Side note on GC: Because solr and cassandra run on the same JVM in DSE Search and the indexing process generates a lot of java objects, running Search requires a larger JVM Heap. When running traditional CMS, we recommend a 14gb heap with about 2gb new gen. Consider the Stump's CASSANDRA-8150 settings when running search with CMS. G1GC has been found to perform quite well with search workloads, I personally run with a 25gb heap (do not set new gen with G1, the whole point of G1 is that it sets it itself based on your workload!) and gc_pause_ms at about 1000 (go higher for higher throughput or lower to minimize latencies / p99's; don't go below 500). Update (thanks mc) you configure this setting in cassandra-env.sh.

1) Instrumentation

Index Pool Stats:

DSE Search parallelizes the indexing process and allocates work to a thread pool for indexing of your data.

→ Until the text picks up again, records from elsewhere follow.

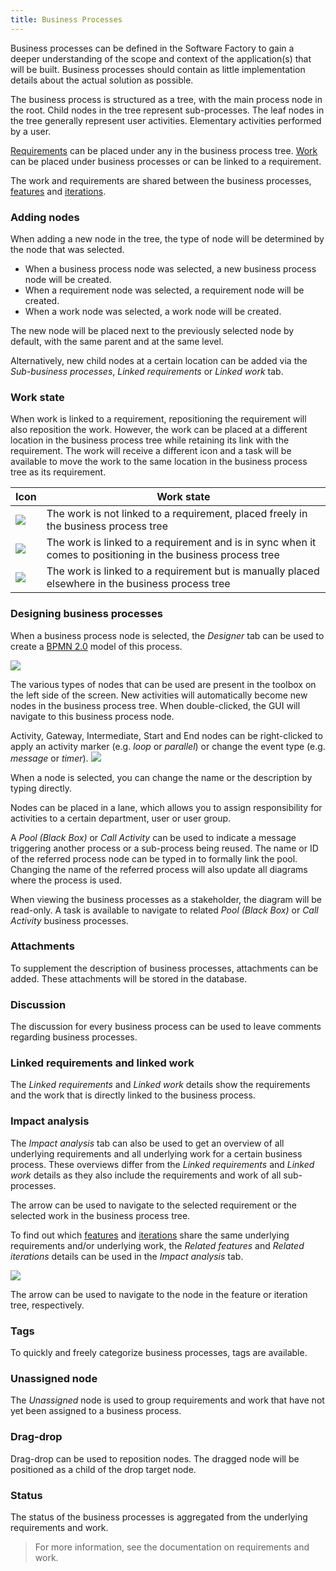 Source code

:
 ```yaml
---
title: Business Processes
---
```


Business processes can be defined in the Software Factory to gain a deeper understanding of the scope and context of the application(s) that will be built. Business processes should contain as little implementation details about the actual solution as possible.

The business process is structured  as a tree, with the main process node in the root. Child nodes in the tree represent sub-processes. The leaf nodes in the tree generally represent user activities. Elementary activities performed by a user.

[Requirements](requirements) can be placed under any in the business process tree. [Work](work) can be placed under business processes or can be linked to a requirement.

The work and requirements are shared between the business processes, [features](features) and [iterations](iterations).

### Adding nodes

When adding a new node in the tree, the type of node will be determined by the node that was selected. 
- When a business process node was selected, a new business process node will be created. 
- When a requirement node was selected, a requirement node will be created.
- When a work node was selected, a work node will be created.

The new node will be placed next to the previously selected node by default, with the same parent and at the same level.

Alternatively, new child nodes at a certain location can be added via the *Sub-business processes*, *Linked requirements* or *Linked work* tab.

### Work state

When work is linked to a requirement, repositioning the requirement will also reposition the work. However, the work can be placed at a different location in the business process tree while retaining its link with the requirement. The work will receive a different icon and a task will be available to move the work to the same location in the business process tree as its requirement.

| Icon | Work state |
| ---- | ---------- |
| ![](assets/sf/icons8-briefcase_blue.svg)| The work is not linked to a requirement, placed freely in the business process tree |
| ![](assets/sf/icons8-briefcase-blue-linked-orange.svg) | The work is linked to a requirement and is in sync when it comes to positioning in the business process tree |
| ![](assets/sf/icons8-briefcase-blue-warn-orange.svg) | The work is linked to a requirement but is manually placed elsewhere in the business process tree |

### Designing business processes

When a business process node is selected, the *Designer* tab can be used to create a [BPMN 2.0](https://en.wikipedia.org/wiki/Business_Process_Model_and_Notation) model of this process.

![](assets/sf/image11.png)

The various types of nodes that can be used are present in the toolbox on the left side of the screen. New activities will automatically become new nodes in the business process tree. When double-clicked, the GUI will navigate to this business process node.

Activity, Gateway, Intermediate, Start and End nodes can be right-clicked to apply an activity marker (e.g.  *loop* or *parallel*) or change the event type (e.g. *message* or *timer*).
![](assets/sf/bpmn_node_type.png)

When a node is selected, you can change the name or the description by typing directly.

Nodes can be placed in a lane, which allows you to assign responsibility for activities to a certain department, user or user group.

A *Pool (Black Box)* or *Call Activity* can be used to indicate a message triggering another process or a sub-process being reused. The name or ID of the referred process node can be typed in to formally link the pool. Changing the name of the referred process will also update all diagrams where the process is used.

When viewing the business processes as a stakeholder, the diagram will be read-only. A task is available to navigate to related *Pool (Black Box)* or *Call Activity* business processes.

### Attachments

To supplement the description of business processes, attachments can be added. These attachments will be stored in the database.

### Discussion

The discussion for every business process can be used to leave comments regarding business processes.

### Linked requirements and linked work

The *Linked requirements* and *Linked work* details show the requirements and the work that is directly linked to the business process.

### Impact analysis

The *Impact analysis* tab can also be used to get an overview of all underlying requirements and all underlying work for a certain business process. These overviews differ from the *Linked requirements* and *Linked work* details as they also include the requirements and work of all sub-processes.

The arrow can be used to navigate to the selected requirement or the selected work in the business process tree.

To find out which [features](features) and [iterations](iterations) share the same underlying requirements and/or underlying work, the *Related features* and *Related iterations* details can be used in the *Impact analysis* tab.

![](assets/sf/impact_analysis_business_process_to_iteration.png)

The arrow can be used to navigate to the node in the feature or iteration tree, respectively.

### Tags

To quickly and freely categorize business processes, tags are available.

### Unassigned node

The *Unassigned* node is used to group requirements and work that have not yet been assigned to a business process.

### Drag-drop

Drag-drop can be used to reposition nodes. The dragged node will be positioned as a child of the drop target node.

### Status

The status of the business processes is aggregated from the underlying requirements and work. 

> For more information, see the documentation on requirements and work.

Using JMX, you can see statistics on your indexing threadpool depth, completion, timings, and whether backpressure is active.

This is important because if your indexing queues get too deep, we risk having too much heap pressure => OOM's. Backpressure will throttle commits and eventually load shed if search can't keep up with an indexing workload. Backpressure gets triggered when the queues get too large.

The mbean is called:

com.datastax.bdp.search.<keyspace>.<table>.IndexPool

Indexing queues

Commit/Update Stats:

You can also see statistics on indexing performance (in microseconds) based on the particular stage of the indexing process for both commits and updates.

Commit:

The stages are:

FLUSH - Comprising the time spent by flushing the async indexing queue.

EXECUTE - Comprising the time spent by actually executing the commit on the index.

The mbean is called:

com.datastax.bdp.search.<keyspace>.<table>.CommitMetrics

Update:

The stages are:

WRITE - Comprising the time spent to convert the Solr document and write it into Cassandra (only available when indexing via the Solrj HTTP APIs). If you're using cql this will be 0.
QUEUE - Comprising the time spent by the index update task into the index pool.
PREPARE- Comprising the time spent preparing the actual index update.
EXECUTE - Comprising the time spent to actually executing the index update on Lucene.

The mbean is:

`com.datastax.bdp.search.<keyspace>.<table>.UpdateMetrics`

indexing stats

Here, the average latency for the QUEUE stage of the update is 767 micros. See our docs for more details on the metrics mbeans and their stages.

2) Tuning

Almost everything in c* and DSE is configurable. Here's the key levers to get you better search indexing performance. Based on what you see in your instrumentation you can tune accordingly.

The main lever is soft autocommit, that's the minimum amount of time that will go by before queries are available for search. With RT we can set it to 250 ms or even as low as 100ms--given the right hardware. Tune this based on your SLA's.

The next most important lever is concurrency per core (or max_solr_concurrency_per_core). You can usually set this to number of CPU cores available to maximize indexing throughput.

Backpressure threshold will become more important as your load increases. Larger boxes can handle higher bp thresholds.

Don't forget to set up the ramBuffer to 2gb per the docs when you turn on RT indexing.

Query Latency

Now, I'll go over how we can monitor query performance in DSE Search, identify issues, and some of the tips / tricks we can use to improve search query performance. I will cover how to:

instrument and monitor DSE Search indexing and
tune indexing for lower latencies and increased performance.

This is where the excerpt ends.